↓↓↓

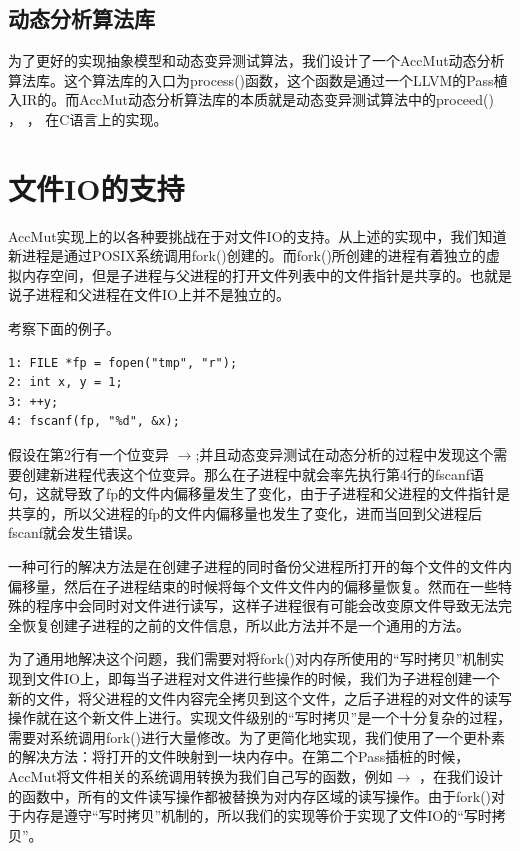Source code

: \documentclass[nofonts]{ctexrep}
\begin{document}
\subsection{动态分析算法库}
为了更好的实现抽象模型和动态变异测试算法，我们设计了一个AccMut动态分析算法库。这个算法库的入口为process()函数，这个函数是通过一个LLVM的Pass植入IR的。而AccMut动态分析算法库的本质就是动态变异测试算法中的proceed() ， \filterv ， \filterm 在C语言上的实现。

\section{文件IO的支持}
AccMut实现上的以各种要挑战在于对文件IO的支持。从上述的实现中，我们知道新进程是通过POSIX系统调用fork()创建的。而fork()所创建的进程有着独立的虚拟内存空间，但是子进程与父进程的打开文件列表中的文件指针是共享的。也就是说子进程和父进程在文件IO上并不是独立的。

考察下面的例子。

\begin{verbatim}
1: FILE *fp = fopen("tmp", "r");
2: int x, y = 1;
3: ++y;
4: fscanf(fp, "%d", &x);
\end{verbatim}

假设在第2行有一个位变异 $\rightarrow$;并且动态变异测试在动态分析的过程中发现这个需要创建新进程代表这个位变异。那么在子进程中就会率先执行第4行的fscanf语句，这就导致了fp的文件内偏移量发生了变化，由于子进程和父进程的文件指针是共享的，所以父进程的fp的文件内偏移量也发生了变化，进而当回到父进程后fscanf就会发生错误。

一种可行的解决方法是在创建子进程的同时备份父进程所打开的每个文件的文件内偏移量，然后在子进程结束的时候将每个文件文件内的偏移量恢复。然而在一些特殊的程序中会同时对文件进行读写，这样子进程很有可能会改变原文件导致无法完全恢复创建子进程的之前的文件信息，所以此方法并不是一个通用的方法。

为了通用地解决这个问题，我们需要对将fork()对内存所使用的``写时拷贝''机制实现到文件IO上，即每当子进程对文件进行些操作的时候，我们为子进程创建一个新的文件，将父进程的文件内容完全拷贝到这个文件，之后子进程的对文件的读写操作就在这个新文件上进行。实现文件级别的``写时拷贝''是一个十分复杂的过程，需要对系统调用fork()进行大量修改。为了更简化地实现，我们使用了一个更朴素的解决方法：将打开的文件映射到一块内存中。在第二个Pass插桩的时候，AccMut将文件相关的系统调用转换为我们自己写的函数，例如$\rightarrow$ ，在我们设计的函数中，所有的文件读写操作都被替换为对内存区域的读写操作。由于fork()对于内存是遵守``写时拷贝''机制的，所以我们的实现等价于实现了文件IO的``写时拷贝''。
\end{document}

↑↑↑

An exact transcript of the listing is needed, free of pictures.

Source code

: \documentclass[nofonts]{ctexrep}
\begin{document}
\subsection{动态分析算法库}
为了更好的实现抽象模型和动态变异测试算法，我们设计了一个AccMut动态分析算法库。这个算法库的入口为process()函数，这个函数是通过一个LLVM的Pass植入IR的。而AccMut动态分析算法库的本质就是动态变异测试算法中的proceed() ， \filterv ， \filterm 在C语言上的实现。

\section{文件IO的支持}
AccMut实现上的以各种要挑战在于对文件IO的支持。从上述的实现中，我们知道新进程是通过POSIX系统调用fork()创建的。而fork()所创建的进程有着独立的虚拟内存空间，但是子进程与父进程的打开文件列表中的文件指针是共享的。也就是说子进程和父进程在文件IO上并不是独立的。

考察下面的例子。

\begin{verbatim}
1: FILE *fp = fopen("tmp", "r");
2: int x, y = 1;
3: ++y;
4: fscanf(fp, "%d", &x);
\end{verbatim}

假设在第2行有一个位变异 $\rightarrow$;并且动态变异测试在动态分析的过程中发现这个需要创建新进程代表这个位变异。那么在子进程中就会率先执行第4行的fscanf语句，这就导致了fp的文件内偏移量发生了变化，由于子进程和父进程的文件指针是共享的，所以父进程的fp的文件内偏移量也发生了变化，进而当回到父进程后fscanf就会发生错误。

一种可行的解决方法是在创建子进程的同时备份父进程所打开的每个文件的文件内偏移量，然后在子进程结束的时候将每个文件文件内的偏移量恢复。然而在一些特殊的程序中会同时对文件进行读写，这样子进程很有可能会改变原文件导致无法完全恢复创建子进程的之前的文件信息，所以此方法并不是一个通用的方法。

为了通用地解决这个问题，我们需要对将fork()对内存所使用的``写时拷贝''机制实现到文件IO上，即每当子进程对文件进行些操作的时候，我们为子进程创建一个新的文件，将父进程的文件内容完全拷贝到这个文件，之后子进程的对文件的读写操作就在这个新文件上进行。实现文件级别的``写时拷贝''是一个十分复杂的过程，需要对系统调用fork()进行大量修改。为了更简化地实现，我们使用了一个更朴素的解决方法：将打开的文件映射到一块内存中。在第二个Pass插桩的时候，AccMut将文件相关的系统调用转换为我们自己写的函数，例如$\rightarrow$ ，在我们设计的函数中，所有的文件读写操作都被替换为对内存区域的读写操作。由于fork()对于内存是遵守``写时拷贝''机制的，所以我们的实现等价于实现了文件IO的``写时拷贝''。
\end{document}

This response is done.